What to do: Check every line below for the string "putih". Copy the ones that have it.

(Stored data entries)
§

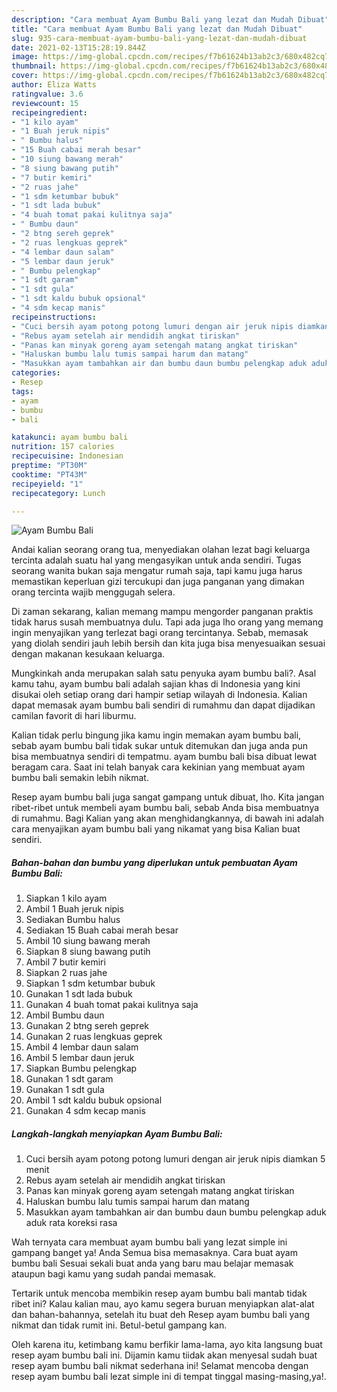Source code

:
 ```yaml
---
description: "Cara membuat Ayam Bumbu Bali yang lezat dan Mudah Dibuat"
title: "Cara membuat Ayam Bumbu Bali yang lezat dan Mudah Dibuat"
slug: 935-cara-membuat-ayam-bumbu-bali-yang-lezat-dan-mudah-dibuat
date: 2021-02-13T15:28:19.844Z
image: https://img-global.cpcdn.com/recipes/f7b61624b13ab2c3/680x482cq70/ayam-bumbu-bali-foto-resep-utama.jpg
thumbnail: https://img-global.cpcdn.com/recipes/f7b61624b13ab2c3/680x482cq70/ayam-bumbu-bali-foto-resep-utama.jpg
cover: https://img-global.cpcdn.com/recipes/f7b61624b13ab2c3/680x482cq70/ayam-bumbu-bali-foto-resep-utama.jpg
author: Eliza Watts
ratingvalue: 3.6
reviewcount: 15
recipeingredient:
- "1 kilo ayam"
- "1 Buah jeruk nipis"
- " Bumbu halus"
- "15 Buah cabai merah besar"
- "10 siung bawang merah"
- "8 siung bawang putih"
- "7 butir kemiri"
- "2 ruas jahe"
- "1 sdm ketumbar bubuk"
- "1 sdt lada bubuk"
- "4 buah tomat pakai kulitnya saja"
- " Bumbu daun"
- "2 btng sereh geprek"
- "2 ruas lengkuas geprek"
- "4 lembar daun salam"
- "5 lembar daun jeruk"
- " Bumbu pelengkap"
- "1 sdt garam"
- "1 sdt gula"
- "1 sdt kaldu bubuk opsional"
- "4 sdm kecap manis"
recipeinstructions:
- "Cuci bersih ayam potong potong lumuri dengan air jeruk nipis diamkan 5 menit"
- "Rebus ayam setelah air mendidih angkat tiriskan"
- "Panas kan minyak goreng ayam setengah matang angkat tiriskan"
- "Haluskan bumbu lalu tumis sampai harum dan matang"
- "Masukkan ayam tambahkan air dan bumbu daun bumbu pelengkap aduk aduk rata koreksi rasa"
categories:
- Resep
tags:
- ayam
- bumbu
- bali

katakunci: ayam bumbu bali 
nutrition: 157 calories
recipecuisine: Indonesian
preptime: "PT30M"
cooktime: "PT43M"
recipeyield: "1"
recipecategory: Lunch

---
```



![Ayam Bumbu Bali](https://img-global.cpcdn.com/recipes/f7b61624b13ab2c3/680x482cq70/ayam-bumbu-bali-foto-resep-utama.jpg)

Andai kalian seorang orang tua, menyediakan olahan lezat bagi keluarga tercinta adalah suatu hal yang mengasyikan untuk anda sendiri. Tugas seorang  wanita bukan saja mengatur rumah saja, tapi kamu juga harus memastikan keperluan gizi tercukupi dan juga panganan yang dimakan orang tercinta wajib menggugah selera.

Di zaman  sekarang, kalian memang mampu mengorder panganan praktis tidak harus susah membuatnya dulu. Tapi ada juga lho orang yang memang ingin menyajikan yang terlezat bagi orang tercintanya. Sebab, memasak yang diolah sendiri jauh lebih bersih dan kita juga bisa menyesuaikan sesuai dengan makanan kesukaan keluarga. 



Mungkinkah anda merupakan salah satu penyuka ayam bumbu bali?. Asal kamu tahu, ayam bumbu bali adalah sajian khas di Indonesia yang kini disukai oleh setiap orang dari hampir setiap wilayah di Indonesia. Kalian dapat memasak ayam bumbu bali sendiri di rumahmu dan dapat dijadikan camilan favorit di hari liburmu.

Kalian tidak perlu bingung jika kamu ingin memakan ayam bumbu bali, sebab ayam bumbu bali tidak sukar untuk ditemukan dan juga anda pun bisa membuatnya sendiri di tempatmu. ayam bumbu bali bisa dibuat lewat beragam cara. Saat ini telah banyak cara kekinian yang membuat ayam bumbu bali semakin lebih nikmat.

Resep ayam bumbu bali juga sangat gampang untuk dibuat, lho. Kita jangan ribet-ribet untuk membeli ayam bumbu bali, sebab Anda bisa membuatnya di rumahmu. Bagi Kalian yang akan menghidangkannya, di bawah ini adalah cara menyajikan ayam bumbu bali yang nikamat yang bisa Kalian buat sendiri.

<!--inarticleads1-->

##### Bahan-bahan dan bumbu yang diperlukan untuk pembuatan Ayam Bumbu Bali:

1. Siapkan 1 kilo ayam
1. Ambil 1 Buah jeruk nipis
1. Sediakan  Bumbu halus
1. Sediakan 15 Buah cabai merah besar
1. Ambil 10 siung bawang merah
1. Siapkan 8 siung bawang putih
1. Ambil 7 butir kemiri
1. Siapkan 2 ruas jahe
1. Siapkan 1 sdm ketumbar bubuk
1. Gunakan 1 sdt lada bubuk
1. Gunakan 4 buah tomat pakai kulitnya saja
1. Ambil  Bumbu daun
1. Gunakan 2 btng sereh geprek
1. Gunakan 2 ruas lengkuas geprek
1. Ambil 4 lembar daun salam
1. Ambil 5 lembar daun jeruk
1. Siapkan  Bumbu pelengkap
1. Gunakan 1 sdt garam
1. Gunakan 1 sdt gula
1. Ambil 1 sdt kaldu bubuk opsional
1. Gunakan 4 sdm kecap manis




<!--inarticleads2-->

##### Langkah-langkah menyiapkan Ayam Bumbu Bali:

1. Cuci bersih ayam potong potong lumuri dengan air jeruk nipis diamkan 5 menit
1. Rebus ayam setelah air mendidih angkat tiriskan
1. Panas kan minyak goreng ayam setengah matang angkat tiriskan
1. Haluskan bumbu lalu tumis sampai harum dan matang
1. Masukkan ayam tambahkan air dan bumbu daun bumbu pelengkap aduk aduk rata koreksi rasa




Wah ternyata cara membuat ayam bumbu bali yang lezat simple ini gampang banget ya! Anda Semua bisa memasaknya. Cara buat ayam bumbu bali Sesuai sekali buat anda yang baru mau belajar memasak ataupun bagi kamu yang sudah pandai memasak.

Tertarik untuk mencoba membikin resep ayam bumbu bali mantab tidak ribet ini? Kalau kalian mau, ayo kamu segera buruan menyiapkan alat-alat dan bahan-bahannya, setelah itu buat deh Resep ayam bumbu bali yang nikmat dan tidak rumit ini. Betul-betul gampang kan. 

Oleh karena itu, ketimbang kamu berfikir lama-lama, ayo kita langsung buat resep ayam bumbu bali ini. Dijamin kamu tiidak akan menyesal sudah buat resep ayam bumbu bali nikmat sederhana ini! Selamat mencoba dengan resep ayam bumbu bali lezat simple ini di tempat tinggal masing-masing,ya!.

§

Result:
- "8 siung bawang putih"
1. Siapkan 8 siung bawang putih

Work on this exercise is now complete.